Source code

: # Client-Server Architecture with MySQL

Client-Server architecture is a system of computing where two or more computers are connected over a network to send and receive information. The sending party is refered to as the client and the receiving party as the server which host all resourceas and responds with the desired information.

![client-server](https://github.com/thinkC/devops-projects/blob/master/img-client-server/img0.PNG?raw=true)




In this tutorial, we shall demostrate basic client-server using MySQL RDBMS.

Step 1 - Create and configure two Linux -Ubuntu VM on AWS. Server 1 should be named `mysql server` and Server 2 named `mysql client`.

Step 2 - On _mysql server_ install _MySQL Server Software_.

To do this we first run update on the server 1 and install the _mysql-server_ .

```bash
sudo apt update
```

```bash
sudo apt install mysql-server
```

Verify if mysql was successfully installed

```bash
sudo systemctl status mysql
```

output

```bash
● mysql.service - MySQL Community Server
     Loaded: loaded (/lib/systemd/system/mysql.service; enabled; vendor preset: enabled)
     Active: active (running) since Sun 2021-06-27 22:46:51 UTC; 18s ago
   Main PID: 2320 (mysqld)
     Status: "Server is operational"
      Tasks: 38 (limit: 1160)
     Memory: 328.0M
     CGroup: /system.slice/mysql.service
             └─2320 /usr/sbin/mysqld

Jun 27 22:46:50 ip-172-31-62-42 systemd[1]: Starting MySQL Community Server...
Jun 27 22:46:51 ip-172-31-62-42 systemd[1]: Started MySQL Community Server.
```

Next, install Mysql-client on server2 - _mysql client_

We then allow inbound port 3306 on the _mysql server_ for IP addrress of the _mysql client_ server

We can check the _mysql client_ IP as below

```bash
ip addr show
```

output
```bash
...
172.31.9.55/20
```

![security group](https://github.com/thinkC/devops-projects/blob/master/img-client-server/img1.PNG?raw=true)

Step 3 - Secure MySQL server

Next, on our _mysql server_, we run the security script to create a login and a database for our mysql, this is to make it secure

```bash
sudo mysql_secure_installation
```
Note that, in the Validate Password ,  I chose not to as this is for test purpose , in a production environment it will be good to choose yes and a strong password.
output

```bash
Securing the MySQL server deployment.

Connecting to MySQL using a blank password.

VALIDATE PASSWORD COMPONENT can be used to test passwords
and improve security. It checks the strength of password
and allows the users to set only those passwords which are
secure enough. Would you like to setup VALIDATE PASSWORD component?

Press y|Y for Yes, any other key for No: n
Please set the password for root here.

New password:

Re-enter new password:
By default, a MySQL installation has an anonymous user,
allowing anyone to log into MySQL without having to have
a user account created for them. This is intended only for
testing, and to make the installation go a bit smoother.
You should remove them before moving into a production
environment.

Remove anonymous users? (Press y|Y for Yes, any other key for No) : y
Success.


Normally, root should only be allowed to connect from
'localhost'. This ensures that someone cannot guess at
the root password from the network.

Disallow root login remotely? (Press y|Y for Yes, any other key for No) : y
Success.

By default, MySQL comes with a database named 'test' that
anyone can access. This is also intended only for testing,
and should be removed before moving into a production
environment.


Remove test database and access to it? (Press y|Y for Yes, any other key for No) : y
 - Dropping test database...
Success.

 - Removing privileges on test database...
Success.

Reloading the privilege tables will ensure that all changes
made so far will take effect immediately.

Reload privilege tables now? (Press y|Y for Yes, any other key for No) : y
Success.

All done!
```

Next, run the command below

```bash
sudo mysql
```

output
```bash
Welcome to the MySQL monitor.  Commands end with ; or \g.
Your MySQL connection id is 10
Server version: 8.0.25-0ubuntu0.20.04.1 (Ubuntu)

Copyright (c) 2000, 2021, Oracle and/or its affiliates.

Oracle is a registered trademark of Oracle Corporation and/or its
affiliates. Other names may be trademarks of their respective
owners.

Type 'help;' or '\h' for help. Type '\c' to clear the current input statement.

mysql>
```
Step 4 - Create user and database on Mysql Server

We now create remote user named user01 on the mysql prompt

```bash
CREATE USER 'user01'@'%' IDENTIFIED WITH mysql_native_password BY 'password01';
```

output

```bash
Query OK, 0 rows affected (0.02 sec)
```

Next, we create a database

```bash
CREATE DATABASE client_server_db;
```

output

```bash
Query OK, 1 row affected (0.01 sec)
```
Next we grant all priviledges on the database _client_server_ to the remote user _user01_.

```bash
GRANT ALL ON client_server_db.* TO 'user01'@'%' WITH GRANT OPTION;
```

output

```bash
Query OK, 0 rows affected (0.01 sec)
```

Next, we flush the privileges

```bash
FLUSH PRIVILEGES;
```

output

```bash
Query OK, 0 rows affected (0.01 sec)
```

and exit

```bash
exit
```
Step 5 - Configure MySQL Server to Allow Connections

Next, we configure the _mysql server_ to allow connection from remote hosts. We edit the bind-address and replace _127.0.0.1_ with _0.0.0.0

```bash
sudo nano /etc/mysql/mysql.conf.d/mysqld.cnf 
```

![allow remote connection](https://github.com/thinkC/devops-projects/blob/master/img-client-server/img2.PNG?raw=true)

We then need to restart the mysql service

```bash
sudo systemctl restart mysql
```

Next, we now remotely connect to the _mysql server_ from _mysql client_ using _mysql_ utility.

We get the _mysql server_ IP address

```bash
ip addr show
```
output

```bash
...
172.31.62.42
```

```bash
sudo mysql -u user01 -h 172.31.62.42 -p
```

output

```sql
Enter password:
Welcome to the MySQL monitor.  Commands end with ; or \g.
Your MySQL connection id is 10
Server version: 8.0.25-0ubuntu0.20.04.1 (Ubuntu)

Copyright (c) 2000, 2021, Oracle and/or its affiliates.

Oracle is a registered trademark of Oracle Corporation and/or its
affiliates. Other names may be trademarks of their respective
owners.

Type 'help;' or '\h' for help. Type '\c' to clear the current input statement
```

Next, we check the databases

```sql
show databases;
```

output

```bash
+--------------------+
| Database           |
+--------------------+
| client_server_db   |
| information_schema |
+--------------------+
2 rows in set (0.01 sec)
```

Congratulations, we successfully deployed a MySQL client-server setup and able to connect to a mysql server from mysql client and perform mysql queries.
────────────────────
(Exercise objective) Find every line above where the word "users" occurs, and copy that line.

(Written reply)
and allows the users to set only those passwords which are
Remove anonymous users? (Press y|Y for Yes, any other key for No) : y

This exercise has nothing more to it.